Pour Jeff Bezos "les livres comptent moins que les frigos" (Wylie Andrew)

Nicolas Gary - 19.03.2014

Edition - International - Jeff Bezos - Wylie Andrew - Amazon Publishing


On le connaît sous le nom de chacal, parce qu'il force les éditeurs à payer le prix fort - très fort - pour obtenir les auteurs qu'il défend. Un moyen, a-t-il toujours répondu, de s'assurer que les maisons feront le nécessaire pour promouvoir comme il se doit le livre. On le connaît aussi pour avoir négocié avec Amazon un accord qui avait ému toute l'industrie : vendre les ebooks de ses auteurs, sans passer par une maison traditionnelle.

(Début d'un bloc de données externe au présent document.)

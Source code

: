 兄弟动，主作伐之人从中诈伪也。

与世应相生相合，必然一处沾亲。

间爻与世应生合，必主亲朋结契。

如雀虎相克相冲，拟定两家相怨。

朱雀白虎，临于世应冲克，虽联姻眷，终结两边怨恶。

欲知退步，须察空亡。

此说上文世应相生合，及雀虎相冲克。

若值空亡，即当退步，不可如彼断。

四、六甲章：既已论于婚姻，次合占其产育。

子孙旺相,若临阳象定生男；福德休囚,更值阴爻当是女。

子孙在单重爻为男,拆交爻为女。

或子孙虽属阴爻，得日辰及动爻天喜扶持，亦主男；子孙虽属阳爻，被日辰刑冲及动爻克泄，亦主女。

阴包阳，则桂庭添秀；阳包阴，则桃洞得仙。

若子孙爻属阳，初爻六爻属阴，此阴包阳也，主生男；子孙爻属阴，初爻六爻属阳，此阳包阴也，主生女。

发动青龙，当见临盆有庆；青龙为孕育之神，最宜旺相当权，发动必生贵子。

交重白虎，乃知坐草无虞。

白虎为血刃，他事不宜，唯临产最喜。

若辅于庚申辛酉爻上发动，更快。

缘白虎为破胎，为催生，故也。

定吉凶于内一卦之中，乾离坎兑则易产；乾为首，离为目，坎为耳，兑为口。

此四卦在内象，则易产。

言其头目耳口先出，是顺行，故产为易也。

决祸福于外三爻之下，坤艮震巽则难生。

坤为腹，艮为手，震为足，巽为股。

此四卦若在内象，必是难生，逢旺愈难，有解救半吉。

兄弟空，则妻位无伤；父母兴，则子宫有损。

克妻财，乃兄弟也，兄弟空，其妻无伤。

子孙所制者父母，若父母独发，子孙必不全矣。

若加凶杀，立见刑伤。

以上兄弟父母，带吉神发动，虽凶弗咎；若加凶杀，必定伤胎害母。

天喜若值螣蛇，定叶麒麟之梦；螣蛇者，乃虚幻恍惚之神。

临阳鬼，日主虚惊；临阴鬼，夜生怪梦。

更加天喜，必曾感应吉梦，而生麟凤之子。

Scandaleux Andrew Wylie…

 

 

 

 

Il était revenu, sur cette idée de vente directe de fichiers numériques, au travers d'Amazon, sans les éditeurs, ce cher Andrew, et quand il évoque aujourd'hui Amazon, c'est pour lapider… les filiales éditoriales de la firme américaine. Le « programme de publication se distingue par sa stupidité », assure le plus redouté des agents littéraires. 

 

Il s'était pourtant frotté à l'idée de créer une maison numérique, Odyssey, en 2010, qui traitait directement avec Amazon. Mais c'est une chose que de négocier avec le revendeur, et une autre de voir ledit revendeur avoir des velléités éditoriales. On oubliait alors que sa manoeuvre était surtout destinée à faire augmenter les montants que les auteurs, et lui par conséquent, allaient percevoir sur les ventes numériques. 

 

Amazon s'est récemment lancé en Allemagne comme éditeur, en ouvrant sa filiale très attendue des observateurs. Mais pour l'agent, « rien de ce que publie Amazon ne mérite d'être lu ». Et la messe est dite. Et d'ajouter : « Mon avis c'est que, si vous avez le choix entre la peste et Amazon, choisissez la peste. » Comprendre : la peste, plutôt que de signer un contrat d'édition avec la firme américaine. Le débat est donc placé très haut, au fil de l'interview publiée dans le Frankfurter Allgemeine.

 

Il promet également qu'en fait d'édition, Amazon prendrait, en Allemagne, comme ils le font déjà aux États-Unis, « presque tout ce qui ne mérite pas d'être publié - et ce sera leur programme éditorial ». De fait, Amazon ne serait pas intéressé par la presse, ni les recensions, qui comptent en revanche dans le monde physique ? C'est que, dans l'univers numérique, la vitalité est primordiale, et les outils marketing de la firme amplement suffisant. 

 

D'ailleurs, la meilleure des preuves de l'inutilité de ce programme, ce serait que même MacKenzie, l'épouse de Jeff Bezos, le fondateur d'Amazon, n'a pas publié dans l'une des collections des filiales éditoriales. « Et si Jeff Bezos dit que le ciel est bleu, alors je prends mon imperméable, et mon parapluie », poursuit Andrew. 

 

Toute cette machination n'aurait d'ailleurs pour seul objectif que de détourner l'attention du ministère de la Justice, à Washington, « qui est devenu une filiale d'Amazon », et surtout éviter que l'on ne regarde les activités de la firme du point de vue de la législation antitrust. Amazon a déjà réussi à convaincre qu'il fallait attaquer les éditeurs américains et Apple, pour violation des lois, et entente. « La demande a été dictée, point par point, par Amazon », affirme Andrew. Or, en ouvrant des maisons d'édition, Amazon joue finalement la vierge effarouchée, en se positionnant comme éditeur - et détourne l'attention de ce qu'il est réellement, « une société de distribution qui vise le monopole ».

 

L'antidote suprême serait donc la librairie indépendante. En Italie, Feltrinelli dispose de ses propres établissements, et s'en sortirait plutôt bien. Car dans tous les cas, Bezos « est l'un des hommes les plus riches du monde, il n'a de soin que pour lui. Les livres ont pour lui moins d'importance que les frigos ».